Monday, December 1, 2014

I'm gonna let it shine


She stood in the storm, and when the wind did not blow her way, she adjusted her sails.
~ Elizabeth Edwards

Tempestuous November has come and gone. I am not a NaNoWriMo winner, but I started a new novel on November first and have almost ten thousand words under my belt--more words than I had written during the first ten months of the year put together. My piano duo partner and I performed challenging programs at the Georgia Music Teachers Association state conference as well as for our local chapter, and thirteen of my students competed successfully in a local piano festival, all receiving "Superior" ratings with three Winners and three Honorable Mentions.

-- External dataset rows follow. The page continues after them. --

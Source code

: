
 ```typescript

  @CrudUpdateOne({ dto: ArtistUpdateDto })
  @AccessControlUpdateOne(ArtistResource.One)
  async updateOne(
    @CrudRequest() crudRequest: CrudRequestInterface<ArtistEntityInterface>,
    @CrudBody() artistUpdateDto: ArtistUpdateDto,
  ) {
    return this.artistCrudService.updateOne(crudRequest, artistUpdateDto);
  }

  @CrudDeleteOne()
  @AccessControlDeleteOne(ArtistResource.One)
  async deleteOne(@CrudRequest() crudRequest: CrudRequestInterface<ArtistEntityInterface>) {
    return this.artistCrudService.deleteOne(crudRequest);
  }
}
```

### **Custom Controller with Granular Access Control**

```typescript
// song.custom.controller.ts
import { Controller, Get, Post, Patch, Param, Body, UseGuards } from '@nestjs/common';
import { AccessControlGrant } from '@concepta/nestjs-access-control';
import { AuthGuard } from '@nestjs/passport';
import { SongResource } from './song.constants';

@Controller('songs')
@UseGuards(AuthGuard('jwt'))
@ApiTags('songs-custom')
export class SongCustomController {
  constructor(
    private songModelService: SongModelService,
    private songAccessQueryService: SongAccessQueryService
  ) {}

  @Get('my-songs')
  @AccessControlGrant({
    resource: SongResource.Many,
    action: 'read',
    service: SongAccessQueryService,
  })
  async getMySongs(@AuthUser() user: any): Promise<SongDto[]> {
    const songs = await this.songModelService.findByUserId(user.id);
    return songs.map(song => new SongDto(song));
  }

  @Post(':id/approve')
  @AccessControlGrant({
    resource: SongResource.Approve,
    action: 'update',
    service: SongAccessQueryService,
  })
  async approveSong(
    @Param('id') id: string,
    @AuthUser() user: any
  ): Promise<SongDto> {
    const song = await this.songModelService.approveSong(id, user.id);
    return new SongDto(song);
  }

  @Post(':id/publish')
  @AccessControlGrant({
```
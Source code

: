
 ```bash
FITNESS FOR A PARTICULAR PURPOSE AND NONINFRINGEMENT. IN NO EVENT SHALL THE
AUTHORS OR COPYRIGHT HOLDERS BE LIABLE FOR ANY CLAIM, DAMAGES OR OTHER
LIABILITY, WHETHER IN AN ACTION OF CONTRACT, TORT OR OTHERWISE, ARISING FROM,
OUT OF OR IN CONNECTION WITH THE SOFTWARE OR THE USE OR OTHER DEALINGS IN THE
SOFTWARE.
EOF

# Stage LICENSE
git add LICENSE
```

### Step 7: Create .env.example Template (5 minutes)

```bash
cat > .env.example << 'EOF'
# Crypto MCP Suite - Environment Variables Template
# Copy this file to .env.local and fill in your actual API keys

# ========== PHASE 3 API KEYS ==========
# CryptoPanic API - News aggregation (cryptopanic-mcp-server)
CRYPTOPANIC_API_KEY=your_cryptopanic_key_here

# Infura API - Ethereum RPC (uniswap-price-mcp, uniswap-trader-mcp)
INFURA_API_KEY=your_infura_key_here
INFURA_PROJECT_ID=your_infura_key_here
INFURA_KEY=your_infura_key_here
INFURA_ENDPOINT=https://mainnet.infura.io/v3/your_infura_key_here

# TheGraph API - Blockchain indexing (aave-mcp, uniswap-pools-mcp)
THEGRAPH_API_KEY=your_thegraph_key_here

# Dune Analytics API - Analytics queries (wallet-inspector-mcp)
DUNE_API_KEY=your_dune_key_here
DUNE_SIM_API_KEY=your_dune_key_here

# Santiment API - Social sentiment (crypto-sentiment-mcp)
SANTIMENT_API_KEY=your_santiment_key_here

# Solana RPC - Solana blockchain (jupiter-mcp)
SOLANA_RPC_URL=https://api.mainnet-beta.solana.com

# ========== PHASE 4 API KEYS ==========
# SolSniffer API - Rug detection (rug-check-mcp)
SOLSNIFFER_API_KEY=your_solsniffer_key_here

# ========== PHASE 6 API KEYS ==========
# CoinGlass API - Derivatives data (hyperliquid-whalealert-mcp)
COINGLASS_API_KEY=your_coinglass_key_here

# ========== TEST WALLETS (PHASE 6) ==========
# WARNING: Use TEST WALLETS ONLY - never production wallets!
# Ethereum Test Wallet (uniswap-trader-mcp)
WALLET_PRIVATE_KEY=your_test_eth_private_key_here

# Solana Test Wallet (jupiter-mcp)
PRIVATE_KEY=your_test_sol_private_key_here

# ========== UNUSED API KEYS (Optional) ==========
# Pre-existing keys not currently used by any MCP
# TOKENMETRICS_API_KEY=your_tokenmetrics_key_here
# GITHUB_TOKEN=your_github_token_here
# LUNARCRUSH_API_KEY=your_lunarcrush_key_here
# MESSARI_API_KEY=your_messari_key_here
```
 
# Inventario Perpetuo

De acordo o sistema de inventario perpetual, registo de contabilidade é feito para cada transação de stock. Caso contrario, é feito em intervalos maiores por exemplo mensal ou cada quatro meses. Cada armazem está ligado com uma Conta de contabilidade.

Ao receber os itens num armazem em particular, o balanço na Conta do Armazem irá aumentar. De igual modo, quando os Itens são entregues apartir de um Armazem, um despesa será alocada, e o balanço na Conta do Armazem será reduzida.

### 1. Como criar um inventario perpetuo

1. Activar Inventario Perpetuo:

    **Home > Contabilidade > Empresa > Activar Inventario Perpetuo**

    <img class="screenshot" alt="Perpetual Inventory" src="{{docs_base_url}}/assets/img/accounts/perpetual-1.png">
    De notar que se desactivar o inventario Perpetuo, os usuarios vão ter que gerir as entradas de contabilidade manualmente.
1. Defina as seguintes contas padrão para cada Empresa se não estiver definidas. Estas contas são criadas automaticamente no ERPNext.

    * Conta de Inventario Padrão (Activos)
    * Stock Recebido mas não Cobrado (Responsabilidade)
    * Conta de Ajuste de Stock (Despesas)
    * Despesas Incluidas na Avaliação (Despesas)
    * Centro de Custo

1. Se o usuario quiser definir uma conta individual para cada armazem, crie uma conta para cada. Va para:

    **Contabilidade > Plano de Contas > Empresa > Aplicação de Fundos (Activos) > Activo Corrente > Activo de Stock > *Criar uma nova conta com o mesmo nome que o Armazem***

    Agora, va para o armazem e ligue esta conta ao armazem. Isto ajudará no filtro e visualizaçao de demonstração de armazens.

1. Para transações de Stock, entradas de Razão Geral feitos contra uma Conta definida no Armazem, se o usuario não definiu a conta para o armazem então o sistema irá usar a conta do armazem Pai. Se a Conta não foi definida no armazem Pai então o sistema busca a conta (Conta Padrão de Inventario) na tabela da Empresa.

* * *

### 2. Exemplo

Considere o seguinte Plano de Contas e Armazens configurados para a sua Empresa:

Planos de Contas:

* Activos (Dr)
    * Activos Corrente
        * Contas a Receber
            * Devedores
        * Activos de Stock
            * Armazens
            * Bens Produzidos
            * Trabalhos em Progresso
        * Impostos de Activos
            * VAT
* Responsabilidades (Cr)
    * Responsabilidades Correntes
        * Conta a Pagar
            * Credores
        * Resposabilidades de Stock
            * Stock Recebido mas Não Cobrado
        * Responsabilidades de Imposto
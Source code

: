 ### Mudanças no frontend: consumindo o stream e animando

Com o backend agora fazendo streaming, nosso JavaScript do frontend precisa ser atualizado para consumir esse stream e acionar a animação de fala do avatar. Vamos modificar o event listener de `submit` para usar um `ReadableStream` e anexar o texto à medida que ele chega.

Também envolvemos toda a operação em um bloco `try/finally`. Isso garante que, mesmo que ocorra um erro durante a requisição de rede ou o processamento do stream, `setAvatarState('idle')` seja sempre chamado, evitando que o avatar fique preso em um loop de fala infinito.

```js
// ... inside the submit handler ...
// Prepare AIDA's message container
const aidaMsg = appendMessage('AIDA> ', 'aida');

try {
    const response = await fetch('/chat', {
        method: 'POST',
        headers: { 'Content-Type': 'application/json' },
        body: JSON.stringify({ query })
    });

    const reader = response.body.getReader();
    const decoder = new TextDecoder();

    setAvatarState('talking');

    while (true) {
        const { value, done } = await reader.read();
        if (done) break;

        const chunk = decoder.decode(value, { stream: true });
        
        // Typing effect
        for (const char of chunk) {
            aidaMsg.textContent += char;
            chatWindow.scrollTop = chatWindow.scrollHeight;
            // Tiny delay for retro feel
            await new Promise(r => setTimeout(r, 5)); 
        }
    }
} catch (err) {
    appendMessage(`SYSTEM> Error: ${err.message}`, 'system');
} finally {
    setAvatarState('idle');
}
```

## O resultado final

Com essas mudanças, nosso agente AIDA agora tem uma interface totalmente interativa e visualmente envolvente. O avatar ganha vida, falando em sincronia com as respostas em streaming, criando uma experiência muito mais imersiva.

I added several new pieces of handmade jewelry to my Etsy store and sold a few pieces here and there. I did a reasonable job of keeping up with, you know, the housework and the laundry and eating healthy and exercising regularly--and in my "free time," I even managed to read three books for pleasure.
It was the best of times, it was the worst of times.
~ Charles Dickens

Yes, November was in many ways a busy and productive month. But along with the stress of everyday life came some extraordinary challenges: health problems, family crises, financial burdens, and personal heartbreak. The details aren't important. What matters is that there finally there came a night when I questioned the value of pushing through. When morning came, it was all I could do to get out of bed. Around noon.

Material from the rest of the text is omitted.